本発明は、ステンレス鋼材本来のメタリックな外観を有し、加熱された際にテンパーカラーと呼ばれる着色が生じにくい表面処理ステンレス鋼材、およびその製造法に関する。
ステンレス鋼材は、不動態皮膜と呼ばれる厚さ数nm〜十数nm程度の極めて薄い保護性の高い酸化皮膜(通常Cr、Fe、Oを主成分とする酸化皮膜、以下これを「Cr−Fe−O系」と表示することがある)を有しており、美麗な金属光沢を保ちながら優れた耐食性、耐熱性を呈することから、家電、厨房機器、建材、自動車などの用途に幅広く使用されている。しかしながら、例えば、暖房機器、加熱調理機器、二輪車マフラー材など、200〜800℃程度の温度域に曝される部材においては、その加熱によってCr−Fe−O系酸化皮膜が成長し、その皮膜厚さと光の屈折率の関係で干渉色の着色が生じる。この着色はテンパーカラーと呼ばれ、部材の外観・意匠性を低下させる要因となる。また、テンパーカラーを生じる皮膜はFe濃度が高くなっていることに起因して耐食性の低下を引き起こすという問題もある。
一方、金属材料の塑性加工に際し、加工度を向上させるために温間加工が採用される場合がある。温間加工は材料を加熱して変形抵抗の低い状態で加工する手法であり、ステンレス鋼の場合、例えばCr含有量の高い難加工性のフェライト系ステンレス鋼板などの加工性改善に有効である。しかし、温間加工に際し、ステンレス鋼材を大気中で概ね300℃以上に加熱すると、数分程度の短時間加熱でもテンパーカラーが発生してしまう。この場合、加工後にブラスト処理などを施してテンパーカラーを除去する必要が生じる。また、ブラスト処理では耐食性に寄与する不動態皮膜の破壊を伴うので、耐食性を確保するためにはフッ硝酸電解などによる再不動態化処理や電解研磨処理等が必要となる場合がある。非酸化性の雰囲気下で温間加工すればテンパーカラーの発生は防止できるが、特殊な設備が必要となり、コストが増大してしまう。さらに、加工温度が300℃以上にもなると潤滑油やワックスなど有機系の潤滑剤は使用が制限され、特殊な潤滑剤が必要になることがある。このようなことから、ステンレス鋼の場合、特殊な用途を除き、テンパーカラーが着色する温度域での温間加工は実施されていないのが実状である。

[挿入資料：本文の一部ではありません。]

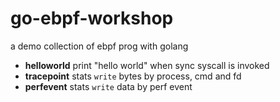 # go-ebpf-workshop

a demo collection of ebpf prog with golang

- **helloworld** print "hello world" when sync syscall is invoked
- **tracepoint** stats `write` bytes by process, cmd and fd
- **perfevent** stats `write` data by perf event
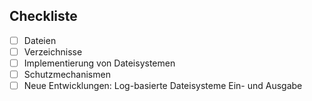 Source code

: ## Checkliste
- [ ] Dateien
- [ ] Verzeichnisse
- [ ] Implementierung von Dateisystemen
- [ ] Schutzmechanismen
- [ ] Neue Entwicklungen: Log-basierte Dateisysteme Ein- und Ausgabe
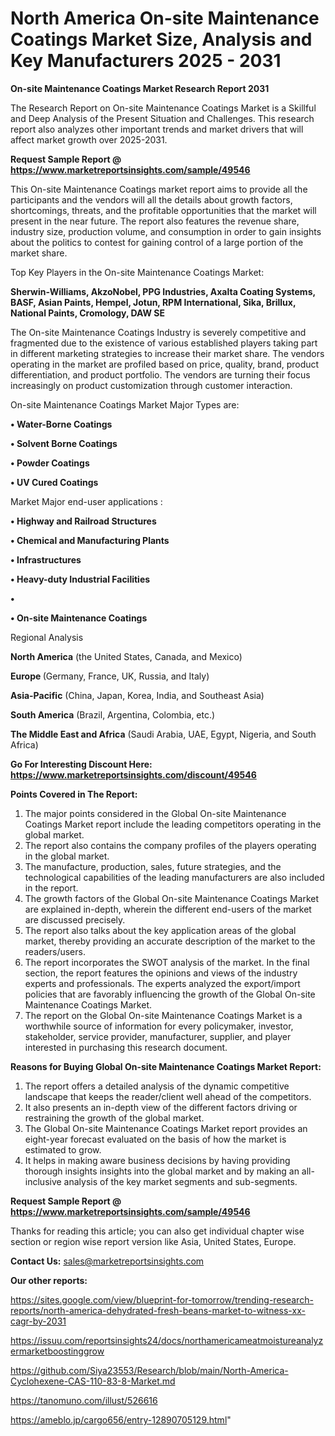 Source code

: # North America On-site Maintenance Coatings Market Size, Analysis and Key Manufacturers 2025 - 2031

<strong>On-site Maintenance Coatings Market Research Report 2031</strong>

The Research Report on On-site Maintenance Coatings Market is a Skillful and Deep Analysis of the Present Situation and Challenges. This research report also analyzes other important trends and market drivers that will affect market growth over 2025-2031.

<strong>Request Sample Report @ <a href=https://www.marketreportsinsights.com/sample/49546>https://www.marketreportsinsights.com/sample/49546</a></strong>

This On-site Maintenance Coatings market report aims to provide all the participants and the vendors will all the details about growth factors, shortcomings, threats, and the profitable opportunities that the market will present in the near future. The report also features the revenue share, industry size, production volume, and consumption in order to gain insights about the politics to contest for gaining control of a large portion of the market share.

Top Key Players in the On-site Maintenance Coatings Market:

<strong>Sherwin-Williams, AkzoNobel, PPG Industries, Axalta Coating Systems, BASF, Asian Paints, Hempel, Jotun, RPM International, Sika, Brillux, National Paints, Cromology, DAW SE</strong>

The On-site Maintenance Coatings Industry is severely competitive and fragmented due to the existence of various established players taking part in different marketing strategies to increase their market share. The vendors operating in the market are profiled based on price, quality, brand, product differentiation, and product portfolio. The vendors are turning their focus increasingly on product customization through customer interaction.

On-site Maintenance Coatings Market Major Types are:

<strong>•  Water-Borne Coatings

•  Solvent Borne Coatings

•  Powder Coatings

•  UV Cured Coatings</strong>

Market Major end-user applications :

<strong>•  Highway and Railroad Structures

•  Chemical and Manufacturing Plants

•  Infrastructures

•  Heavy-duty Industrial Facilities

•  

•  On-site Maintenance Coatings</strong>

Regional Analysis

</u><strong><b>North America</b></strong> (the United States, Canada, and Mexico)

<strong><b>Europe </b></strong>(Germany, France, UK, Russia, and Italy)

<strong><b>Asia-Pacific</b></strong> (China, Japan, Korea, India, and Southeast Asia)

<strong><b>South America</b></strong> (Brazil, Argentina, Colombia, etc.)

<strong><b>The Middle East and Africa</b></strong> (Saudi Arabia, UAE, Egypt, Nigeria, and South Africa)

<strong>Go For Interesting Discount Here: <a href=https://www.marketreportsinsights.com/discount/49546>https://www.marketreportsinsights.com/discount/49546</a></strong>

<strong>Points Covered in The Report:</strong>
<ol>
  <li>The major points considered in the Global On-site Maintenance Coatings Market report include the leading competitors operating in the global market.</li>
  <li>The report also contains the company profiles of the players operating in the global market.</li>
  <li>The manufacture, production, sales, future strategies, and the technological capabilities of the leading manufacturers are also included in the report.</li>
  <li>The growth factors of the Global On-site Maintenance Coatings Market are explained in-depth, wherein the different end-users of the market are discussed precisely.</li>
  <li>The report also talks about the key application areas of the global market, thereby providing an accurate description of the market to the readers/users.</li>
  <li>The report incorporates the SWOT analysis of the market. In the final section, the report features the opinions and views of the industry experts and professionals. The experts analyzed the export/import policies that are favorably influencing the growth of the Global On-site Maintenance Coatings Market.</li>
  <li>The report on the Global On-site Maintenance Coatings Market is a worthwhile source of information for every policymaker, investor, stakeholder, service provider, manufacturer, supplier, and player interested in purchasing this research document.</li>
</ol>
<strong>Reasons for Buying Global On-site Maintenance Coatings Market Report:</strong>

<ol>
  <li>The report offers a detailed analysis of the dynamic competitive landscape that keeps the reader/client well ahead of the competitors.</li>
  <li>It also presents an in-depth view of the different factors driving or restraining the growth of the global market.</li>
  <li>The Global On-site Maintenance Coatings Market report provides an eight-year forecast evaluated on the basis of how the market is estimated to grow.</li>
  <li>It helps in making aware business decisions by having providing thorough insights insights into the global market and by making an all-inclusive analysis of the key market segments and sub-segments.</li>
</ol>
<strong>Request Sample Report @ <a href=https://www.marketreportsinsights.com/sample/49546>https://www.marketreportsinsights.com/sample/49546</a></strong>


Thanks for reading this article; you can also get individual chapter wise section or region wise report version like Asia, United States, Europe.

<strong>Contact Us:</strong>
sales@marketreportsinsights.com

<strong>Our other reports:</strong>

<a href=https://sites.google.com/view/blueprint-for-tomorrow/trending-research-reports/north-america-dehydrated-fresh-beans-market-to-witness-xx-cagr-by-2031>https://sites.google.com/view/blueprint-for-tomorrow/trending-research-reports/north-america-dehydrated-fresh-beans-market-to-witness-xx-cagr-by-2031</a>

<a href=https://issuu.com/reportsinsights24/docs/northamericameatmoistureanalyzermarketboostinggrow>https://issuu.com/reportsinsights24/docs/northamericameatmoistureanalyzermarketboostinggrow</a>

<a href=https://github.com/Siya23553/Research/blob/main/North-America-Cyclohexene-CAS-110-83-8-Market.md>https://github.com/Siya23553/Research/blob/main/North-America-Cyclohexene-CAS-110-83-8-Market.md</a>

<a href=https://tanomuno.com/illust/526616>https://tanomuno.com/illust/526616</a>

<a href=https://ameblo.jp/cargo656/entry-12890705129.html>https://ameblo.jp/cargo656/entry-12890705129.html</a>"
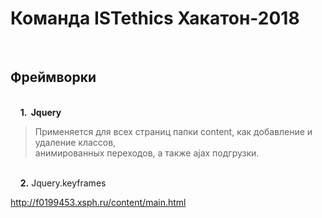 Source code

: # Команда ISTethics Хакатон-2018

 &nbsp;&nbsp;&nbsp;&nbsp;<h2> Фреймворки </h2>
 <br/>&nbsp;&nbsp;&nbsp;&nbsp;<strong>1. &nbsp;Jquery </strong> 
 <br/><p><blockquote> Применяется для всех страниц папки content, как добавление и удаление классов, <br/> анимированных переходов,
а также ajax подгрузки.</blockquote></p>
 <br/>&nbsp;&nbsp;&nbsp;&nbsp;<strong>2.</strong> Jquery.keyframes
 



http://f0199453.xsph.ru/content/main.html
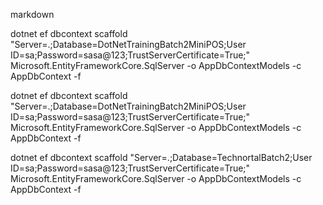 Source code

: markdown

dotnet ef dbcontext scaffold "Server=.;Database=DotNetTrainingBatch2MiniPOS;User ID=sa;Password=sasa@123;TrustServerCertificate=True;" Microsoft.EntityFrameworkCore.SqlServer -o AppDbContextModels -c AppDbContext -f


dotnet ef dbcontext scaffold "Server=.;Database=DotNetTrainingBatch2MiniPOS;User ID=sa;Password=sasa@123;TrustServerCertificate=True;" Microsoft.EntityFrameworkCore.SqlServer -o AppDbContextModels -c AppDbContext -f

dotnet ef dbcontext scaffold "Server=.;Database=TechnortalBatch2;User ID=sa;Password=sasa@123;TrustServerCertificate=True;" Microsoft.EntityFrameworkCore.SqlServer -o AppDbContextModels -c AppDbContext -f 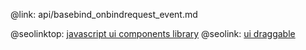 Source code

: @link: api/basebind_onbindrequest_event.md

@seolinktop: [javascript ui components library](https://webix.com)
@seolink: [ui draggable](https://webix.com/widget/portlet/) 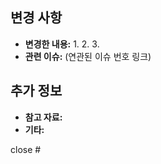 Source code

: ## 변경 사항

- **변경한 내용:**
  1.
  2.
  3.
- **관련 이슈:** (연관된 이슈 번호 링크)

## 추가 정보

- **참고 자료:**
- **기타:**

close #
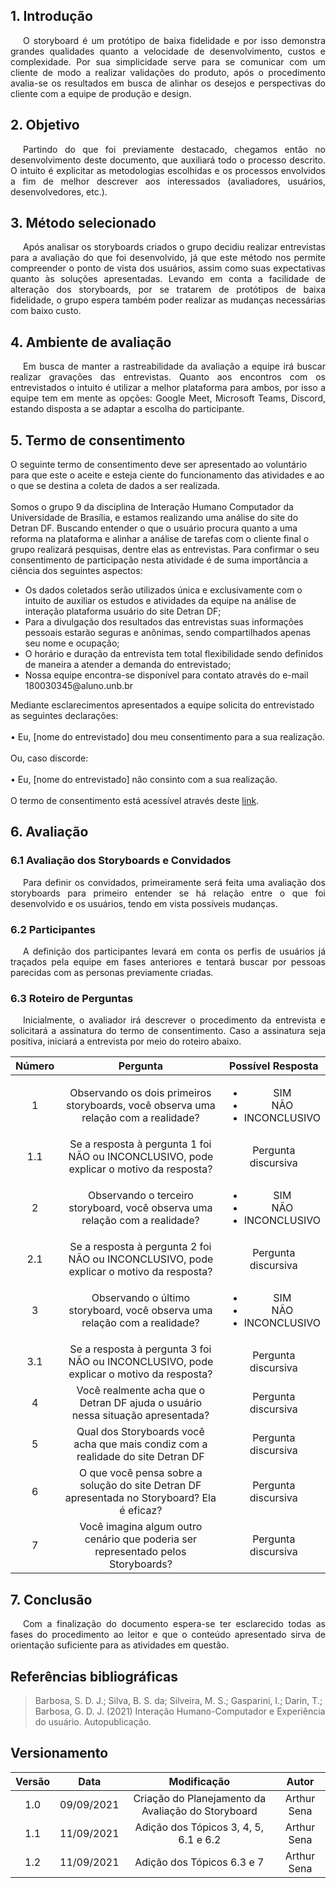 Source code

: ## 1. Introdução

<p style="text-indent: 20px; text-align: justify;">
O storyboard é um protótipo de baixa fidelidade e por isso demonstra grandes qualidades quanto a velocidade
de desenvolvimento, custos e complexidade. Por sua simplicidade serve para se comunicar com um cliente de 
modo a realizar validações do produto, após o procedimento avalia-se os resultados em busca de alinhar os
desejos e perspectivas do cliente com a equipe de produção e design.
</p>

## 2. Objetivo

<p style="text-indent: 20px; text-align: justify;">
Partindo do que foi previamente destacado, chegamos então no desenvolvimento deste documento, que auxiliará
todo o processo descrito. O intuito é explicitar as metodologias escolhidas e os processos envolvidos a fim
de melhor descrever aos interessados (avaliadores, usuários, desenvolvedores, etc.).
</p>

## 3. Método selecionado

<p style="text-indent: 20px; text-align: justify;">
Após analisar os storyboards criados o grupo decidiu realizar entrevistas para a avaliação do que foi 
desenvolvido, já que este método nos permite compreender o ponto de vista dos usuários, assim como
suas expectativas quanto às soluções apresentadas. Levando em conta a facilidade de alteração dos 
storyboards, por se tratarem de protótipos de baixa fidelidade, o grupo espera também poder realizar
as mudanças necessárias com baixo custo.
</p>

## 4. Ambiente de avaliação

<p style="text-indent: 20px; text-align: justify;">
Em busca de manter a rastreabilidade da avaliação a equipe irá buscar realizar gravações das entrevistas.
Quanto aos encontros com os entrevistados o intuito é utilizar a melhor plataforma para ambos, por isso
a equipe tem em mente as opções: Google Meet, Microsoft Teams, Discord, estando disposta a se adaptar
a escolha do participante.
</p>

## 5. Termo de consentimento

<p style="text-indent: 20px; text-align: justify;">

O seguinte termo de consentimento deve ser apresentado ao voluntário para que este o aceite e esteja ciente do funcionamento das atividades e ao o que se destina a coleta de dados a ser realizada.
<br/><br/>
Somos o grupo 9 da disciplina de Interação Humano Computador da Universidade de Brasília, e estamos realizando uma análise do site do Detran DF. Buscando entender o que o usuário procura quanto a uma reforma na plataforma e alinhar a análise de tarefas com o cliente final o grupo realizará pesquisas, dentre elas as entrevistas. Para confirmar o seu consentimento de participação nesta atividade é de suma importância a ciência dos seguintes aspectos:

<ul>
<li>Os dados coletados serão utilizados única e exclusivamente com o intuito de auxiliar os estudos e atividades da equipe na análise de interação plataforma usuário do site Detran DF;</li>
<li>Para a divulgação dos resultados das entrevistas suas informações pessoais estarão seguras e anônimas, sendo compartilhados apenas seu nome e ocupação;</li>
<li>O horário e duração da entrevista tem total flexibilidade sendo definidos de maneira a atender a demanda do entrevistado;</li>
<li>Nossa equipe encontra-se disponível para contato através do e-mail 180030345@aluno.unb.br</li>
</ul>

Mediante esclarecimentos apresentados a equipe solicita do entrevistado as seguintes declarações:
<br/><br/>
• Eu, [nome do entrevistado] dou meu consentimento para a sua realização.
<br/><br/>
Ou, caso discorde:
<br/><br/>
• Eu, [nome do entrevistado] não consinto com a sua realização.
<br/><br/>
O termo de consentimento está acessível através deste <a href="https://unbbr-my.sharepoint.com/:b:/g/personal/180030345_aluno_unb_br/Ee-1CRZ2KSlOiYU3t7xZ3EQBUsNCAuskHScyKN2hXCLd0w?e=nG8gu3">link</a>.

</p>

## 6. Avaliação

### 6.1 Avaliação dos Storyboards e Convidados

<p style="text-indent: 20px; text-align: justify;">
Para definir os convidados, primeiramente será feita uma avaliação dos storyboards para
primeiro entender se há relação entre o que foi desenvolvido e os usuários, tendo em 
vista possíveis mudanças.
</p>

### 6.2 Participantes

<p style="text-indent: 20px; text-align: justify;">
A definição dos participantes levará em conta os perfis de usuários já traçados pela 
equipe em fases anteriores e tentará buscar por pessoas parecidas com as personas
previamente criadas.
</p>

### 6.3 Roteiro de Perguntas

<p style="text-indent: 20px; text-align: justify">
Inicialmente, o avaliador irá descrever o procedimento da entrevista e solicitará a assinatura do termo de
consentimento. Caso a assinatura seja positiva, iniciará a entrevista por meio do roteiro abaixo.
</p>

| Número |                                          Pergunta                                           |                       Possível Resposta                        |
| :----: | :-----------------------------------------------------------------------------------------: | :------------------------------------------------------------: |
|   1    |     Observando os dois primeiros storyboards, você observa uma relação com a realidade?     | <ul> <li> SIM</li> <li> NÃO </li> <li> INCONCLUSIVO</li> </ul> |
|  1.1   |   Se a resposta à pergunta 1 foi NÃO ou INCONCLUSIVO, pode explicar o motivo da resposta?   |                      Pergunta discursiva                       |
|   2    |         Observando o terceiro storyboard, você observa uma relação com a realidade?         | <ul> <li> SIM</li> <li> NÃO </li> <li> INCONCLUSIVO</li> </ul> |
|  2.1   |   Se a resposta à pergunta 2 foi NÃO ou INCONCLUSIVO, pode explicar o motivo da resposta?   |                      Pergunta discursiva                       |
|   3    |          Observando o último storyboard, você observa uma relação com a realidade?          | <ul> <li> SIM</li> <li> NÃO </li> <li> INCONCLUSIVO</li> </ul> |
|  3.1   |   Se a resposta à pergunta 3 foi NÃO ou INCONCLUSIVO, pode explicar o motivo da resposta?   |                      Pergunta discursiva                       |
|   4    |       Você realmente acha que o Detran DF ajuda o usuário nessa situação apresentada?       |                      Pergunta discursiva                       |
|   5    |      Qual dos Storyboards você acha que mais condiz com a realidade do site Detran DF       |                      Pergunta discursiva                       |
|   6    | O que você pensa sobre a solução do site Detran DF apresentada no Storyboard? Ela é eficaz? |                      Pergunta discursiva                       |
|   7    |      Você imagina algum outro cenário que poderia ser representado pelos Storyboards?       |                      Pergunta discursiva                       |

## 7. Conclusão

<p style="text-indent: 20px; text-align: justify">
Com a finalização do documento espera-se ter esclarecido todas as fases do procedimento
ao leitor e que o conteúdo apresentado sirva de orientação suficiente para as atividades em 
questão.
</p>

## Referências bibliográficas

> Barbosa, S. D. J.; Silva, B. S. da; Silveira, M. S.; Gasparini, I.; Darin, T.; Barbosa, G. D. J. (2021) Interação Humano-Computador e Experiência do usuário. Autopublicação.

## Versionamento

| Versão |    Data    |                    Modificação                     |    Autor    |
| :----: | :--------: | :------------------------------------------------: | :---------: |
|  1.0   | 09/09/2021 | Criação do Planejamento da Avaliação do Storyboard | Arthur Sena |
|  1.1   | 11/09/2021 |       Adição dos Tópicos 3, 4, 5, 6.1 e 6.2        | Arthur Sena |
|  1.2   | 11/09/2021 |             Adição dos Tópicos 6.3 e 7             | Arthur Sena |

ステンレス鋼材の耐テンパーカラー性(すなわちテンパーカラーの発生に対する抵抗力)を向上させる技術として、SiやAlを増量したステンレス鋼を光輝焼鈍して表面にSiO2、Al23を主体とする酸化皮膜を形成する手法が知られている(特許文献1、2)。しかし、この方法では、表面酸化皮膜中には依然としてCr−Fe−O系酸化物が存在しており、これが大気と直接接している。このためCr−Fe−O系酸化皮膜の成長を完全に抑止することは困難であり、昨今のステンレス鋼材に要求される耐テンパーカラー性としては十分に満足できるレベルではない。
ステンレス鋼表面のCr−Fe−O系酸化皮膜を抑制する方法として、SiO2、Al23などの耐酸化性の無機系コーティングを施す方法が古くから一般的に知られている(非特許文献1)。この方法では、無機系皮膜によりステンレス鋼表面への酸素の拡散が抑制されるのでCr−Fe−O系酸化皮膜の成長が起こりにくく、良好な耐テンパーカラー性が期待できる。しかし、無機系皮膜は延性に乏しいので、コーティング後に加工を施した場合、塗膜に大きな割れや剥離を生じてしまい、加工部分の耐テンパーカラー性や耐食性を維持することができなくなる。したがって、無機系コーティングを施す場合、製品加工後にコーティングする手法(ポストコート)を採用するのが常識であり、これは一般的な有機系塗装のように加工前のステンレス鋼材(例えば鋼板)に連続的にコーティングする手法(プレコート)に比べ、生産性低下とコスト増大を招くことが避けられない。
特許文献3には、ステンレス鋼板の表面にシリカ系化合物からなる酸化物層を1μm以下の厚さで形成させることで表面の金属的質感を損なうことなく、かつ加工性などの材料特性を劣化させることなく、テンパーカラーの発生を抑制ないし防止したステンレス鋼が開示されている。この文献にはシリコンアルコキシドを加水分解したゾルを塗布する方法や、シランカップリング剤を塗布して高温で酸化分解させてシリカ系化合物層を形成する方法が記載されている。この方法を採用すれば、400℃×10分程度の加熱条件であればテンパーカラーを抑制することは可能である。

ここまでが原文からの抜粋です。